Open Windows Calculator > View > Programmer
Choose the Hex option
Enter the Hex value
Switch to Dec and write down the value given
Repeat for steps 2-4 for the second hex value
Calculate the average by adding the two Dec numbers and dividing by 2
Enter this value into calculator with the Dec option
selected then switch to the hex option and voila
Example:
15293E (HEX) = 1386814 (DEC)
012549 (HEX) = 75081 (DEC)
Mid Point = (1386814+75081)/2
Mid Point = 730947 (DEC)
730947 (DEC) = 0B2743 (HEX)
#0B2743
or use ColorBlender as mentioned above ;)
Here I leave the code that I use in my typescript app
function mixHexColors(color1: string, color2: string) {
const valuesColor1 = color1.replace('#', '').match(/.{2}/g).map((value) =>
parseInt(value, 16)
)
const valuesColor2 = color2.replace('#', '').match(/.{2}/g).map((value) =>
parseInt(value, 16)
)
const mixedValues = valuesColor1.map((value, index) =>
((value + valuesColor2[index]) / 2).toString(16).padStart(2, '')
)
return `#${mixedValues.join('')}`
}
Here's a Python version.
# -*- coding: utf-8 -*-
"""jcolor_split.py splits 2 hex color values, HEX_COLOR_1 and HEX_COLOR_2,
printing the color halfway between the two colors
Usage: jcolor_split.py HEX_COLOR_1 HEX_COLOR_2
Example: ./jcolor_split.py 3E599C 2E4892
"""
import sys
def jcolor_split(hex_color_1, hex_color_2):
print()
print (hex_color_1)
r1s = hex_color_1[0:2]
g1s = hex_color_1[2:4]
b1s = hex_color_1[4:6]
print(r1s,g1s,b1s)
print()
print (hex_color_2)
r2s = hex_color_2[0:2]
g2s = hex_color_2[2:4]
b2s = hex_color_2[4:6]
print(r2s,g2s,b2s)
# convert rgb's to ints
r1 = int(r1s, 16); g1 = int(g1s, 16); b1 = int(b1s, 16);
r2 = int(r2s, 16); g2 = int(g2s, 16); b2 = int(b2s, 16);
print()
print(r1,g1,b1)
print(r2,g2,b2)
# get the average
ra = int(round(float(r1+r2)/2))
ga = int(round(float(g1+g2)/2))
ba = int(round(float(b1+b2)/2))
print()
print(format(ra, 'x')+ format(ga, 'x')+ format(ba, 'x') )
NUM_ARGS = 2
def main():
args = sys.argv[1:]
if len(args) != NUM_ARGS or "-h" in args or "--help" in args:
print (__doc__)
sys.exit(2)
jcolor_split(args[0], args[1])
if __name__ == '__main__':
main()
sample_run = '''
PS C:\1d\JoeCodeswellHomePage> ./jcolor_split.py 3E599C 2E4892
3E599C
3E 59 9C
2E4892
2E 48 92
62 89 156
46 72 146
365097
PS C:\1d\JoeCodeswellHomePage>
'''
I know this thread is about 10 years old, but this answer might be interesting for someone who is searching for a CSS-only alternative.
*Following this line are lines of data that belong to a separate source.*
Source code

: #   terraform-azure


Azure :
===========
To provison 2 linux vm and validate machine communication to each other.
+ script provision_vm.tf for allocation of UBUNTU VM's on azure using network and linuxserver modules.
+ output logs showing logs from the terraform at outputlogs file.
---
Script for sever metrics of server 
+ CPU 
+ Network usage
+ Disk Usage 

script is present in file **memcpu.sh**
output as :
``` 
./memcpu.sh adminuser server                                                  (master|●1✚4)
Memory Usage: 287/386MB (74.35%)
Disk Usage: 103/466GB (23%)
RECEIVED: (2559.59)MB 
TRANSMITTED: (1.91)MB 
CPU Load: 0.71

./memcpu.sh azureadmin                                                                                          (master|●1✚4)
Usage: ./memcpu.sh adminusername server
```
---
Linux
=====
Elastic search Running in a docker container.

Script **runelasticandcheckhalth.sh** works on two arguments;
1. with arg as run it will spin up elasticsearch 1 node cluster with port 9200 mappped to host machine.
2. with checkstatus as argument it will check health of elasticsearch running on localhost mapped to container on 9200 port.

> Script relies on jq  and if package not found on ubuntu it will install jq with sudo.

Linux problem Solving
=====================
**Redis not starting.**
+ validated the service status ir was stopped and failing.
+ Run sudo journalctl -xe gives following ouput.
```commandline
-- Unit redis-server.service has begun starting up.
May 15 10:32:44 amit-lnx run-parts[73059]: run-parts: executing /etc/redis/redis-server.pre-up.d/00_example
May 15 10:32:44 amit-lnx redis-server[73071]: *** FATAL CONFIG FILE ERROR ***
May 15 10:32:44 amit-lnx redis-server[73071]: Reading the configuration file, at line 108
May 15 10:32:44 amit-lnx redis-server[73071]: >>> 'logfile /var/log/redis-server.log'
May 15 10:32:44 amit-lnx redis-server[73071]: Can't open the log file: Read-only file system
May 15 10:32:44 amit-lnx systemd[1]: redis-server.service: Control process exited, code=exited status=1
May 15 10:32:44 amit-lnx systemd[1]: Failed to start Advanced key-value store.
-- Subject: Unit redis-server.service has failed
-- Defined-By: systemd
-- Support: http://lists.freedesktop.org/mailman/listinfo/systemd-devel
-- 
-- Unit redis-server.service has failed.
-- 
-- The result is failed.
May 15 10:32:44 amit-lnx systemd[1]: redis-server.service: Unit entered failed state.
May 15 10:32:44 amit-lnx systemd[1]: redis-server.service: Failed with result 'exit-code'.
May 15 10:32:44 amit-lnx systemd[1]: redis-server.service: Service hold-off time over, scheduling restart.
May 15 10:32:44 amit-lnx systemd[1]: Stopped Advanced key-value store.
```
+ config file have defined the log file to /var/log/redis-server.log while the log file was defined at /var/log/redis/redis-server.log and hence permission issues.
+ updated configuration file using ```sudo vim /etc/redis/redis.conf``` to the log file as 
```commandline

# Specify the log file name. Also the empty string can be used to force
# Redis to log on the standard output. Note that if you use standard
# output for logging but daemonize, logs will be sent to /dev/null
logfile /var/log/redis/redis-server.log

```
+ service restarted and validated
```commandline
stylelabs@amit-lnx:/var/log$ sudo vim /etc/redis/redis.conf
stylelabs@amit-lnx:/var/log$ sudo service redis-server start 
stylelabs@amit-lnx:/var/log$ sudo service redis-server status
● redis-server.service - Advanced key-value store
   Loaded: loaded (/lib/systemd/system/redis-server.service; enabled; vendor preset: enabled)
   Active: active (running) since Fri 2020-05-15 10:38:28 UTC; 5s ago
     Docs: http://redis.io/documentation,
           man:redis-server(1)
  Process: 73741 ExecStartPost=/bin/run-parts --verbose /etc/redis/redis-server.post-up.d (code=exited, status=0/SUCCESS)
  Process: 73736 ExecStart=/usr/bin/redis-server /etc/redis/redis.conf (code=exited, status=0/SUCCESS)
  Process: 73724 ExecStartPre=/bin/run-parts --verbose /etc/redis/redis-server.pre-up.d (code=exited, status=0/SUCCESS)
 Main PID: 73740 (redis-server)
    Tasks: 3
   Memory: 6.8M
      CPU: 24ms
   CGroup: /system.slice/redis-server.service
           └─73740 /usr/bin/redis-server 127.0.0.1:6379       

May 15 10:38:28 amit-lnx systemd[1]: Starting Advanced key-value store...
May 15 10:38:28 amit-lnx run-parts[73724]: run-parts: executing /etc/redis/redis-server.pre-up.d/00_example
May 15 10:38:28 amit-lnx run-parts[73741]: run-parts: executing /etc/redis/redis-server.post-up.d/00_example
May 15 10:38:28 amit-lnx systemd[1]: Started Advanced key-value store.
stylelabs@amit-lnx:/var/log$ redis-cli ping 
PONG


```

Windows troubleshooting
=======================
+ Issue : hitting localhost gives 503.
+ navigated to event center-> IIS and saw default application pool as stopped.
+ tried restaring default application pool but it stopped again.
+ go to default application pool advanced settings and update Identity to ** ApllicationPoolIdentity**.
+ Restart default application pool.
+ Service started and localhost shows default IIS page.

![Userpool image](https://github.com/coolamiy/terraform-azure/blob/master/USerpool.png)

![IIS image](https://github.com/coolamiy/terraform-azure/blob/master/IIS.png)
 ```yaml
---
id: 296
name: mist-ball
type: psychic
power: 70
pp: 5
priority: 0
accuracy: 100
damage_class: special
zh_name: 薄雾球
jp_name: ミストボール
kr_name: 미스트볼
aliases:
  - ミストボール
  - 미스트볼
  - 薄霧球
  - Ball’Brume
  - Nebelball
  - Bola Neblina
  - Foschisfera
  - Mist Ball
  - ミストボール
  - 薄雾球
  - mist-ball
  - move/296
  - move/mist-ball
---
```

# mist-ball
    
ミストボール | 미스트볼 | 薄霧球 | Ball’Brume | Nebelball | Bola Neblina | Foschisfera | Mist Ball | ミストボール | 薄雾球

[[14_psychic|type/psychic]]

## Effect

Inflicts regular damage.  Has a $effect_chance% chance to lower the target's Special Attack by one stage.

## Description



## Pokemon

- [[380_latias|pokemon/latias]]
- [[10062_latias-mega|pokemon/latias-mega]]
Therefore you can just create a CSS gradient between two colors where you set an huge size, e.g. 10000vw and set the position to center:
background: linear-gradient(90deg, rgb(255,255,0) 0%, rgb(0,0,255) 100%);
background-size: 10000vw;
background-position: center;
Based on the percentage of the gradient positions you can also set a ratio to one direction of color.